A sudden hubbub to the left of the line made him turn, and testily, imagining another dragoon had involuntarily dismounted (such an unfortunate was always the butt of ribald advice, even if he were an officer – more so, indeed, for greater would be the sconce on return to barracks). He smiled, however: a big dog fox trotted parallel to the line not fifty yards off, stopping every so often and giving the ranks a glance, wary rather than timorous, then trotting on with an air of indifference. It was strange, thought Hervey, that he should break cover so close, when there was nothing before them but a mile and more of heath. Perhaps the sight of several hundred horses was not of itself alarming if they were not accompanied by hounds? Or perhaps here was one fox who had never been hunted, and therefore inclined to see a regiment of cavalry rather than a field of hunting men? He now halted directly to the front of where Hervey stood, as if one horse in advance of the rest deserved particular scrutiny. Hervey saluted him: he was a fine fellow, clean-coated, full-brushed – last year’s cub, possibly. Many a time on Salisbury Plain with Daniel Coates he had observed the fox as close, and even in Spain, but he did not think he had seen a finer specimen. He could have sworn Reynard looked him straight in the eye. He took hold of his shako peak and bid him goodnight.
Another of the Chestnuts’ guns fired. The fox turned at once and ran left away from the line. Gilbert began dancing and pulling: there may have been no hounds, but a running fox surely spelled a chase. Horses the length of the line evidently thought the same, judging by the hallooing behind, until the cursing of the troop serjeant-majors brought back proper order. Spirits were high enough, reckoned Hervey; he could be content in that at least, even if the greenness of so many horses and dragoons dismayed him. But then, was that not a part of the satisfaction of command, the drilling of a regiment? He might have them for a few months only – six, the regiment’s colonel, Lord George Irvine, had thought likely – but that was sufficient time to drill them to a certain handiness; even to the satisfaction of the lieutenant-colonel who would in due course assume the substantive command. There might be no immediate prospect of active service (he thought it most unlikely there would be any reinforcement of the expeditionary force in Portugal, for there were five thousand redcoats there already, and the Duke of Wellington was most anxious to have them back), but –
fortis fortuna adiuvat
– opportunity there could come. The Greek war, for one, was unresolved; there was too the enduring promise – or threat – of aid to the civil power, and, of course, there was that combustible place Ireland. And if no one but he could be persuaded that the Sixth might have to draw sabres in earnest, there was the annual inspection in July: the major-general commanding the London District was known to be a man for the most exacting standards.

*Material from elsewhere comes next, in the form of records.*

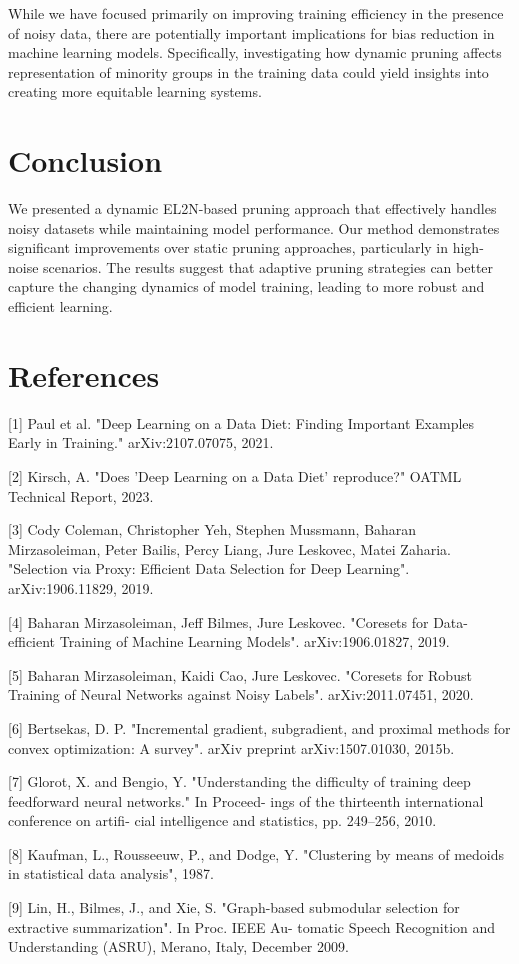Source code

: \documentclass{article}
\begin{document}
While we have focused primarily on improving training efficiency in the presence of noisy data, there are potentially important implications for bias reduction in machine learning models. Specifically, investigating how dynamic pruning affects representation of minority groups in the training data could yield insights into creating more equitable learning systems.

\section{Conclusion}
We presented a dynamic EL2N-based pruning approach that effectively handles noisy datasets while maintaining model performance. Our method demonstrates significant improvements over static pruning approaches, particularly in high-noise scenarios. The results suggest that adaptive pruning strategies can better capture the changing dynamics of model training, leading to more robust and efficient learning.

\section*{References}
{
\small

[1] Paul et al. "Deep Learning on a Data Diet: Finding Important Examples Early in Training." arXiv:2107.07075, 2021.

[2] Kirsch, A. "Does 'Deep Learning on a Data Diet' reproduce?" OATML Technical Report, 2023.

[3] Cody Coleman, Christopher Yeh, Stephen Mussmann, Baharan Mirzasoleiman, Peter Bailis, Percy Liang, Jure Leskovec, Matei Zaharia. "Selection via Proxy: Efficient Data Selection for Deep Learning". arXiv:1906.11829, 2019.

[4] Baharan Mirzasoleiman, Jeff Bilmes, Jure Leskovec. "Coresets for Data-efficient Training of Machine Learning Models". arXiv:1906.01827, 2019.

[5] Baharan Mirzasoleiman, Kaidi Cao, Jure Leskovec. "Coresets for Robust Training of Neural Networks against Noisy Labels". arXiv:2011.07451, 2020.

[6] Bertsekas, D. P. "Incremental gradient, subgradient, and proximal methods for convex optimization: A survey". arXiv preprint arXiv:1507.01030, 2015b.

[7] Glorot, X. and Bengio, Y. "Understanding the difficulty of training deep feedforward neural networks." In Proceed- ings of the thirteenth international conference on artifi- cial intelligence and statistics, pp. 249–256, 2010.

[8] Kaufman, L., Rousseeuw, P., and Dodge, Y. "Clustering by means of medoids in statistical data analysis", 1987.

[9] Lin, H., Bilmes, J., and Xie, S. "Graph-based submodular selection for extractive summarization". In Proc. IEEE Au- tomatic Speech Recognition and Understanding (ASRU), Merano, Italy, December 2009.

}
\end{document}
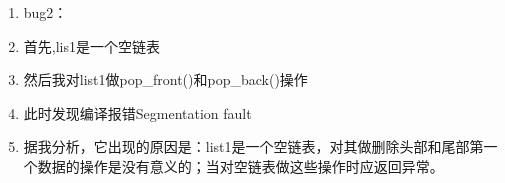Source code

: \documentclass[UTF8]{ctexart}
\begin{document}
\begin{enumerate}

  \item bug2：
  
  \item 首先,lis1是一个空链表
   
  \item 然后我对list1做pop\_front()和pop\_back()操作
  
  \item 此时发现编译报错Segmentation fault
   
  \item 据我分析，它出现的原因是：list1是一个空链表，对其做删除头部和尾部第一个数据的操作是没有意义的；当对空链表做这些操作时应返回异常。
   
\end{enumerate}
\end{document}
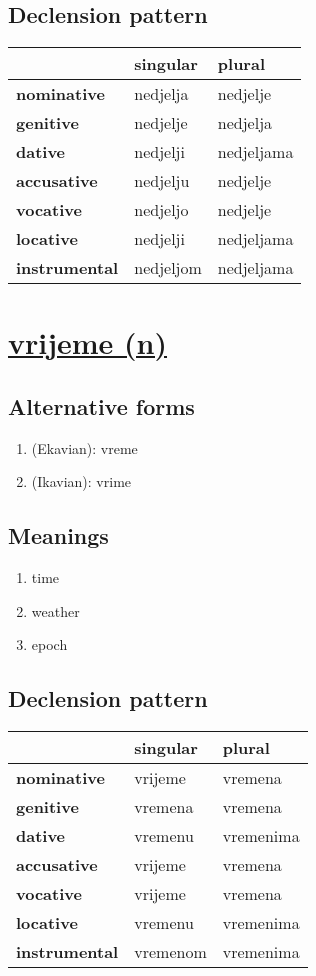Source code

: \subsection*{Declension pattern}
\begin{tabularx}{\linewidth}{Xll}
\toprule
{} &   singular &      plural \\
\midrule
\textbf{nominative  } &   nedjelja &    nedjelje \\
\textbf{genitive    } &   nedjelje &    nedjelja \\
\textbf{dative      } &   nedjelji &  nedjeljama \\
\textbf{accusative  } &   nedjelju &    nedjelje \\
\textbf{vocative    } &   nedjeljo &    nedjelje \\
\textbf{locative    } &   nedjelji &  nedjeljama \\
\textbf{instrumental} &  nedjeljom &  nedjeljama \\
\bottomrule
\end{tabularx}

\filbreak
\section{\underline{vrijeme (n)}}
\subsection*{Alternative forms}
\begin{enumerate}
\item (Ekavian): vreme
\item (Ikavian): vrime
\end{enumerate}
\subsection*{Meanings}
\begin{enumerate}
\item time
\item weather
\item epoch
\end{enumerate}
\subsection*{Declension pattern}
\begin{tabularx}{\linewidth}{Xll}
\toprule
{} &  singular &     plural \\
\midrule
\textbf{nominative  } &   vrijeme &    vremena \\
\textbf{genitive    } &   vremena &    vremena \\
\textbf{dative      } &   vremenu &  vremenima \\
\textbf{accusative  } &   vrijeme &    vremena \\
\textbf{vocative    } &   vrijeme &    vremena \\
\textbf{locative    } &   vremenu &  vremenima \\
\textbf{instrumental} &  vremenom &  vremenima \\
\bottomrule
\end{tabularx}

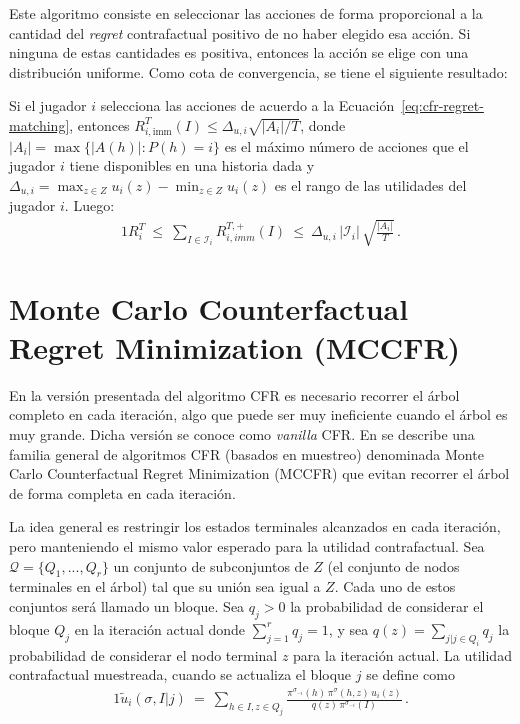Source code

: Este algoritmo consiste en seleccionar las acciones de forma proporcional a la cantidad del \textit{regret} contrafactual positivo de no haber elegido esa acción. Si ninguna de estas cantidades es positiva, entonces la acción se elige con una distribución uniforme. Como cota de convergencia, se tiene el siguiente resultado:

\begin{theorem}
Si el jugador $i$ selecciona las acciones de acuerdo a la Ecuación~\ref{eq:cfr-regret-matching}, entonces $R^T_{i, \text{imm}}(I) \leq \Delta_{u, i} \sqrt{|A_i|/T}$, donde $|A_i| = \max \{ |A(h)| : P(h) = i \}$ es el máximo número de acciones que el jugador $i$ tiene disponibles en una historia dada y  $\Delta_{u,i} = \max_{z \in Z}u_i(z) - \min_{z \in Z}u_i(z)$ es el rango de las utilidades del jugador $i$. Luego:
\begin{alignat}{1}
R_i^T\ \leq\ \sum_{I\in\mathcal{I}_i} R^{T,+}_{i,imm}(I) \ 
        \leq\ \Delta_{u,i}\,|\mathcal{I}_i|\,\sqrt{\frac{|A_i|}{T}} \,.
\end{alignat}
\end{theorem}


\section{Monte Carlo Counterfactual Regret Minimization (MCCFR)}

En la versión presentada del algoritmo CFR es necesario recorrer el árbol completo en cada iteración, algo que puede ser muy ineficiente cuando el árbol es muy grande. Dicha versión se conoce como \textit{vanilla} CFR. En \cite{bib:montecarlo-cfr} se describe una familia general de algoritmos CFR (basados en muestreo) denominada Monte Carlo Counterfactual Regret Minimization (MCCFR) que evitan recorrer el árbol de forma completa en cada iteración.

La idea general es restringir los estados terminales alcanzados en cada iteración, pero manteniendo el mismo valor esperado para la utilidad contrafactual. Sea $\mathcal{Q} = \{Q_1,..., Q_r\}$ un conjunto de subconjuntos de $Z$ (el conjunto de nodos terminales en el árbol) tal que su unión sea igual a $Z$. Cada uno de estos conjuntos será llamado un bloque. Sea $q_j > 0$ la probabilidad de considerar el bloque $Q_j$ en la iteración actual donde $\sum_{j = 1}^r {q_j} = 1$, y sea $q(z) = \sum_{j | j \in Q_i} q_j$ la probabilidad de considerar el nodo terminal $z$ para la iteración actual. La utilidad contrafactual muestreada, cuando se actualiza el bloque $j$ se define como
\begin{alignat}{1}
\tilde{u}_i(\sigma, I | j)\ =\ \sum_{h \in I, z \in Q_j} \frac{\pi^{\sigma_{-i}}(h)\,\pi^{\sigma}(h, z)\, u_i(z)}{q(z)\,\pi^{\sigma_{-i}}(I)} \,.
\end{alignat}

No, concluded Hervey, his six months’ tenure would not be a sinecure. He was even beginning to wonder what chance he might have of seeing his people in Wiltshire, his daughter especially. Georgiana was nine, and he had scarce seen through one month with her. He left her in the willing care of his sister (at least, in the
dutiful
care), and by so doing he blighted what remained of Elizabeth’s prospects, for she was closer now to forty than to thirty. Indeed, if there had been a silver lining in the black cloud of Badajoz it was the resolve that had grown out of his incarceration to put all this side of his affairs in order, to assume a decent responsibility for his daughter. It was hardly unusual to place a motherless child in the care of a guardian, but Georgiana was Henrietta’s daughter: he dishonoured his late wife’s memory, and their former love, by putting away their daughter thus. And so it was that he began to fret for leave to be with them – and, indeed, for the opportunity to press his suit (if he could put it as decidedly as that) with Sir Ivo Lankester’s widow. He had met Lady Lankester but twice, first in Calcutta when she was in new mourning weeds, and then at dinner at Lord George Irvine’s, but he had concluded that she would make him an admirable wife, and more especially an admirable mother to Georgiana, for she had an infant of her own. He could only hope that their differences in station, though in certain respects truly not great, and disparity of age (she was ten years his junior, perhaps more), would not incline her to set her face irrevocably against the notion.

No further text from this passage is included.